Aim of the exercise ▸ When you return the data, keep every word exact and include none of the images.
════
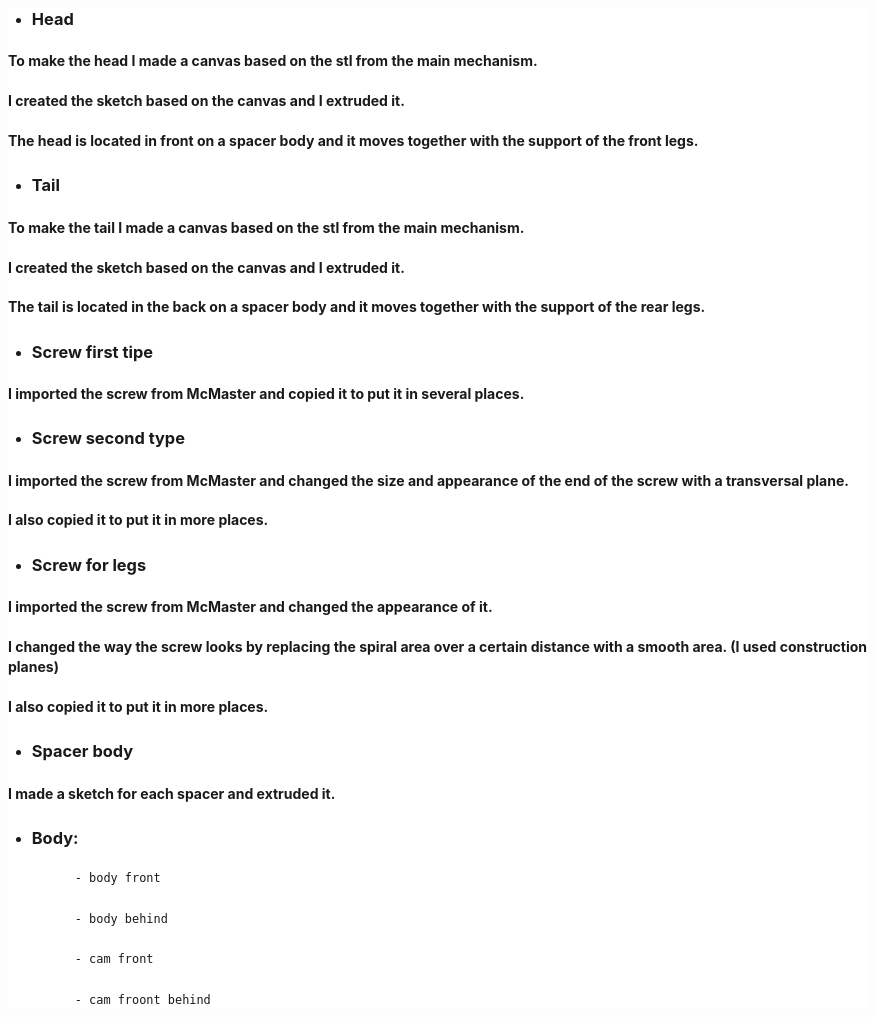 - ### Head
	
 #### To make the head I made a canvas based on the stl from the main mechanism.

 #### I created the sketch based on the canvas and I extruded it.

 #### The head is located in front on a spacer body and it moves together with the support of the front legs.

- ### Tail
 #### To make the tail I made a canvas based on the stl from the main mechanism.

 #### I created the sketch based on the canvas and I extruded it.

 #### The tail is located in the back on a spacer body and it moves together with the support of the rear legs.

- ### Screw first tipe
 #### I imported the screw from McMaster and copied it to put it in several places.

- ### Screw second type
 #### I imported the screw from McMaster and changed the size and appearance of the end of the screw with a transversal plane.
 
 #### I also copied it to put it in more places.
 
- ### Screw for legs
 #### I imported the screw from McMaster and changed the appearance of it. 
 #### I changed the way the screw looks by replacing the spiral area over a certain distance with a smooth area. (I used construction planes)
 
 #### I also copied it to put it in more places.

- ### Spacer body
 #### I made a sketch for each spacer and extruded it.

- ### Body:
		        
			- body front
		        
			- body behind
		        
			- cam front
		        
			- cam froont behind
════
Result of the exercise ▸
 - ### Head
	
 #### To make the head I made a canvas based on the stl from the main mechanism.

 #### I created the sketch based on the canvas and I extruded it.

 #### The head is located in front on a spacer body and it moves together with the support of the front legs.

- ### Tail
 #### To make the tail I made a canvas based on the stl from the main mechanism.

 #### I created the sketch based on the canvas and I extruded it.

 #### The tail is located in the back on a spacer body and it moves together with the support of the rear legs.

- ### Screw first tipe
 #### I imported the screw from McMaster and copied it to put it in several places.

- ### Screw second type
 #### I imported the screw from McMaster and changed the size and appearance of the end of the screw with a transversal plane.
 
 #### I also copied it to put it in more places.
 
- ### Screw for legs
 #### I imported the screw from McMaster and changed the appearance of it. 
 #### I changed the way the screw looks by replacing the spiral area over a certain distance with a smooth area. (I used construction planes)
 
 #### I also copied it to put it in more places.

- ### Spacer body
 #### I made a sketch for each spacer and extruded it.

- ### Body:
		        
			- body front
		        
			- body behind
		        
			- cam front
		        
			- cam froont behind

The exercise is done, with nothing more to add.